Machine learning (ML) is an exciting but often challenging field. Training these intelligent models requires a lot of work and the right mix of other software and hardware. If you want to make the most of this technology, you need to choose your machine learning infrastructure carefully.
This infrastructure covers all the hardware and software tools you will use to train and deploy your ML models. That includes ML frameworks, data storage technologies, testing tools, security software, and devices to run all these software. That’s a lot to consider, so here are seven tips to help you choose the right ingredients for your needs.
1. Determine your goals
The first step in choosing a machine learning infrastructure is deciding what you want from your machine learning models. One-third of all ML projects stop at the proof-of-concept stage, more than any other stage, but if you outline your specific goals from the start, you’ll find it easier to come up with a relevant, effective plan.
Ask why you want to build a machine learning model, where you will use it, how you will use it, and what benefits you expect to get from it. The answers to these questions should guide every other decision you make when selecting components for your ML infrastructure.
“One-third of all PL projects stop at the proof-of-concept stage.”
2. Outline your needs
Once you know your goals, you need to outline your needs. These are the constraints you face that can limit your options for achieving your goals. Creating a specific list of these requirements will help avoid headaches later in development.
Your budget is one of the most important requirements, as new technologies often have high upfront costs and a slow return on investment (ROI).

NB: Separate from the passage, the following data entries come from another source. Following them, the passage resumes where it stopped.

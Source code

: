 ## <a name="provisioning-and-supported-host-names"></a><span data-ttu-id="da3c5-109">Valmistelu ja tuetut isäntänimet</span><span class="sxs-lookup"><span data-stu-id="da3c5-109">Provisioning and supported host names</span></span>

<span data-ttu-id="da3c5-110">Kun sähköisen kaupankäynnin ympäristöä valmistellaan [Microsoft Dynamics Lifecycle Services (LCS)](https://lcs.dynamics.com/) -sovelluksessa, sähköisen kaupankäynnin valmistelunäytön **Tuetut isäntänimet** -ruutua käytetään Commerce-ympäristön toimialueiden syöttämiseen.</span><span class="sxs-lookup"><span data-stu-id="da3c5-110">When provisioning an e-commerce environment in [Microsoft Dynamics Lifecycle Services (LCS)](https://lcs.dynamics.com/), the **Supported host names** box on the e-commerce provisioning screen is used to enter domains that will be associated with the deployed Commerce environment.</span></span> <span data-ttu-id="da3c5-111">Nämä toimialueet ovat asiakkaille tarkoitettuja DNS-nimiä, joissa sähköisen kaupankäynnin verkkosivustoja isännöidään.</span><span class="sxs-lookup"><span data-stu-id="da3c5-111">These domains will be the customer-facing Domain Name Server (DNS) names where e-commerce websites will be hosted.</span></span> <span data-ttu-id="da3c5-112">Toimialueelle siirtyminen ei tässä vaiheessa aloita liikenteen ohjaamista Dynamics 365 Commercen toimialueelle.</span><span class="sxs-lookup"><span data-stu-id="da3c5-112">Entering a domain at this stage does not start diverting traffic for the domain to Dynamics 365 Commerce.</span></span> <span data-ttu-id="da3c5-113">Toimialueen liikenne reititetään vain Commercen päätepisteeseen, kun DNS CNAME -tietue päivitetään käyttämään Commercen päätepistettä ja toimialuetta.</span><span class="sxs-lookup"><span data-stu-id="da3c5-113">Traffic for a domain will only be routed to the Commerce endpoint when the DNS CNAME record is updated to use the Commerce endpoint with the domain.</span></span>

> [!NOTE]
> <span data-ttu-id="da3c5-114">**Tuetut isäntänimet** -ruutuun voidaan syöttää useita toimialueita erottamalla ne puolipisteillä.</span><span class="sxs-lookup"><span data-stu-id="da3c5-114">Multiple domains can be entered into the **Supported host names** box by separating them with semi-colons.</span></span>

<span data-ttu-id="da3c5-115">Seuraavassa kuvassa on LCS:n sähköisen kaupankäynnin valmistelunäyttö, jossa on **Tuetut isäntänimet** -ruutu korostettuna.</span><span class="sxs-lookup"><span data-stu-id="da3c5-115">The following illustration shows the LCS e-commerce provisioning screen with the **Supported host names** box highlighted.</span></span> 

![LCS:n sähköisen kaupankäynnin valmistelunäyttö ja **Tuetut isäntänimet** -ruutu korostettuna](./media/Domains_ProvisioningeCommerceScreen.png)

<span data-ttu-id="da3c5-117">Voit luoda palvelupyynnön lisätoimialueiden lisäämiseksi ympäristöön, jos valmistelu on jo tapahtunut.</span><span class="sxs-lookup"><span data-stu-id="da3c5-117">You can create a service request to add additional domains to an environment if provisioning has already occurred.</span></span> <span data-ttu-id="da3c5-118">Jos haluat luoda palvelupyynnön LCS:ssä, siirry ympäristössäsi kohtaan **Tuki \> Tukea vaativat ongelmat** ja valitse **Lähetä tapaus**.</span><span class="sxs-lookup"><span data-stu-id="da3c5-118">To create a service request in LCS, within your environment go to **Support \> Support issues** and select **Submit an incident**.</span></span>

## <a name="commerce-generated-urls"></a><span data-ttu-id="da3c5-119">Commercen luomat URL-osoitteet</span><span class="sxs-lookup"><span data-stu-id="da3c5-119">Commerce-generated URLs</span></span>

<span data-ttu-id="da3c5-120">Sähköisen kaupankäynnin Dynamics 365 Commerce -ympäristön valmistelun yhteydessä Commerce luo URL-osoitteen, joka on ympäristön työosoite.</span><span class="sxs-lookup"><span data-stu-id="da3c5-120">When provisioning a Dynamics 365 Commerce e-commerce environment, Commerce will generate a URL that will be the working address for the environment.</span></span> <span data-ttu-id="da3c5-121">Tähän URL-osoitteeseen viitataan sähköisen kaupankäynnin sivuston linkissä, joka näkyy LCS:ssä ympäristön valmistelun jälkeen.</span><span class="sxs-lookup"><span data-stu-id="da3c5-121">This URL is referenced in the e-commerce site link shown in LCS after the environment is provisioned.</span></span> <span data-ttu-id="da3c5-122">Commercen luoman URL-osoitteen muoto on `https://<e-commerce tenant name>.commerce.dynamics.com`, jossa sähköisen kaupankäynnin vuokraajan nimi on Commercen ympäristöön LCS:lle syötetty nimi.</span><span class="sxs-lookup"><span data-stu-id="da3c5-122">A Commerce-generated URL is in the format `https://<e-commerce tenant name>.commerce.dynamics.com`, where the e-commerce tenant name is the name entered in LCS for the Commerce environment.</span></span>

Other things to consider are your computing power needs, other data storage you’ll need, and how much data you think you can reasonably collect to train the model.
3. Consider the format of your data
You probably already know that you need a lot of data to build an effective ML model. However, when choosing your ML infrastructure, it’s easy to overlook the types of data you need. Depending on what kind of system you’re building, you may need plain text, images, video, or a variety of file types, all of which have unique processing needs.
Video and image files will take up much more space than text, so you need more storage. You’ll also need software that supports the types of files you plan to collect. Be sure to be as thorough as possible here, as there can be significant differences even in the same type of data. JPEGs and PNGs are both images, but JPEGs are smaller in size and PNGs retain quality better when compressed.
4. Aim for accessibility
Another important thing to keep in mind is how easy your infrastructure is to use. Lack of relevant skills is the most common challenge businesses face in AI projects, but you can address it by targeting accessibility from the start.
Instead of finding the right people to work on a complex machine learning system, try building an ML pipeline that’s simple enough for you to manage right now. The better fit all of your components are, the better you’ll be able to achieve your goals, and the faster you’ll see a positive ROI.
“Instead of trying to find the right people to handle a complex machine learning system, build an ML pipeline that’s simple enough for you to manage right now.”
5. Consider scalability
Likewise, you need to consider how scalable your machine learning infrastructure needs to be. Projects like this usually work best when you start small and grow from there;
How scalable you should aim for depends on your project goals, how much you think your ML investment will grow, and your budget options. However, in general, it is better to use a cloud-based solution for data storage and ML pipelines, and the cloud is more cost-effective than on-premise hardware when scaling.
6. Look for interoperability
A great way to keep things scalable and affordable is to look for solutions that fit the hardware and software you already use. If you can get tools that work with your current setup instead of replacing everything, you can save a lot of time and money.
The average company already has 40-60 software tools, but only uses 45% of them. Take the time to consolidate applications where you can, and look for a machine learning infrastructure that works with these tools to minimize IT sprawl.
“If you can get tools that work with your current setup instead of replacing everything, you can save a lot of time and money.”
7. Don’t neglect safety
Cyber ​​security is another important part of choosing the right machine learning infrastructure. Training and deploying a machine learning model means storing a lot of data in one place, which can make you a valuable target for cybercriminals. Considering how 63% of organizations will experience a data breach in 2021, costing an average of $2.4 million, locking down this data is critical.
Look for ML tools with strong built-in protection. It’s also a good idea to look for things that are compatible with your current security software. Be sure to set aside some of your budget for any new cybersecurity tools you may need, as the new software you implement may have different security requirements.
Find your ideal machine learning infrastructure
Your ML infrastructure significantly impacts the cost, efficiency, and ROI of your machine learning project. If you want to build a successful ML application, you should carefully consider these tools.
Following these seven steps will help you find the right hardware and software for your needs. When you do, you can fully experience machine learning.